## Task directions
Wherever the string "region" appears in a line of the listing below, report that line.
--- Given records ---
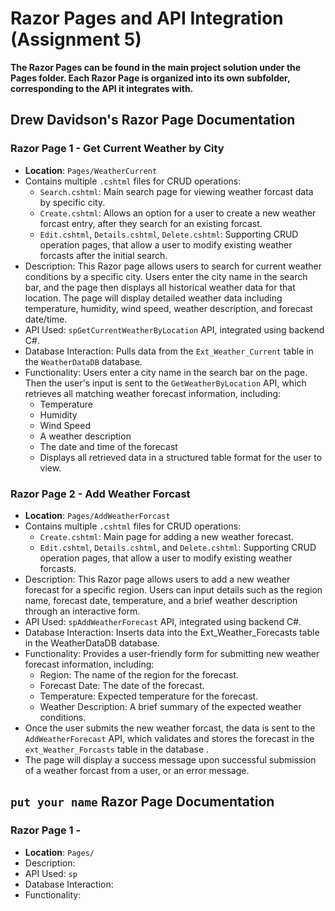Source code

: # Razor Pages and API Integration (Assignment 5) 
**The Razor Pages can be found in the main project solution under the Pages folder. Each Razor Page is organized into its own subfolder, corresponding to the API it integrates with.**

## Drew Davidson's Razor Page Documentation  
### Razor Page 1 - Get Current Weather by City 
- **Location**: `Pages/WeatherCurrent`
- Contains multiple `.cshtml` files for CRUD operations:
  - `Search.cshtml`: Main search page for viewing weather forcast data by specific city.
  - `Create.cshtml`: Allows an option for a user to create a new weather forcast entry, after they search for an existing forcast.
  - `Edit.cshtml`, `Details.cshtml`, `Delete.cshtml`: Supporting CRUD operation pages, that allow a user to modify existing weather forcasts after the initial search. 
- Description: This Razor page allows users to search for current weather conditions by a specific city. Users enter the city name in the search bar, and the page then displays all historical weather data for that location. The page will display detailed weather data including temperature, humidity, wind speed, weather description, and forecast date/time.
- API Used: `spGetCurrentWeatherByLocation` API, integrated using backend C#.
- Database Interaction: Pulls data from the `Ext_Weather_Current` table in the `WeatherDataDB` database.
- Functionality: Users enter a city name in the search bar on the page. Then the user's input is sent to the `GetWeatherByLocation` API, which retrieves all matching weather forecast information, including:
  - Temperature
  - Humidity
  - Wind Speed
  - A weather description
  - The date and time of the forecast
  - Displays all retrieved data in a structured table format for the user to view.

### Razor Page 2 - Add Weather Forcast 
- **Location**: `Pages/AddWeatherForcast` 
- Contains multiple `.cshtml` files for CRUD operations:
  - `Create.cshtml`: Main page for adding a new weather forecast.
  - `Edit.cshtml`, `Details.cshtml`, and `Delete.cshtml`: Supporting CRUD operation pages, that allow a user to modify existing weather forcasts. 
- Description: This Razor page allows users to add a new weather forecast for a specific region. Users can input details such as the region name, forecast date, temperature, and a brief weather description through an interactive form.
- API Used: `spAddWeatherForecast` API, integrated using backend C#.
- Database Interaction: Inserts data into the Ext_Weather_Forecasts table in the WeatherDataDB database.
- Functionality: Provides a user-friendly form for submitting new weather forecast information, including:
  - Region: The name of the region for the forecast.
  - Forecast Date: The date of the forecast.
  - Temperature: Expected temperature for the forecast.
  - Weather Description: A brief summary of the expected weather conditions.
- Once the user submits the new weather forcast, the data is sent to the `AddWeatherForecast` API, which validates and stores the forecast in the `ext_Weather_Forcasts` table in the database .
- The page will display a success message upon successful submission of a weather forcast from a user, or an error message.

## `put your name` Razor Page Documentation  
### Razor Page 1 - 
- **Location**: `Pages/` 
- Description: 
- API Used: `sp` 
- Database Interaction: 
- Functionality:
---
--- Given records ---
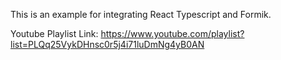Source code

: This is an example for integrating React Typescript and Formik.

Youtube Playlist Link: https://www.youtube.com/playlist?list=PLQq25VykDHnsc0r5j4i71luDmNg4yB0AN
---
--- Given records ---
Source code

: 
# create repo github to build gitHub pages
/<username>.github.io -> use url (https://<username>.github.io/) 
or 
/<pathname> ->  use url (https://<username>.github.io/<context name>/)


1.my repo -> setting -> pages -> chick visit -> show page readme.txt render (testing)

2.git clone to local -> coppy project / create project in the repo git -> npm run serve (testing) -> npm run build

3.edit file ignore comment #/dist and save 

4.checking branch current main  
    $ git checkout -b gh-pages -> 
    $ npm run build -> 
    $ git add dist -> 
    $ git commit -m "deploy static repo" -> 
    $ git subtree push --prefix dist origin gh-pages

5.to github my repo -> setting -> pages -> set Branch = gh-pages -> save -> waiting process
---
## Completed exercise
- Description: This Razor page allows users to add a new weather forecast for a specific region. Users can input details such as the region name, forecast date, temperature, and a brief weather description through an interactive form.
  - Region: The name of the region for the forecast.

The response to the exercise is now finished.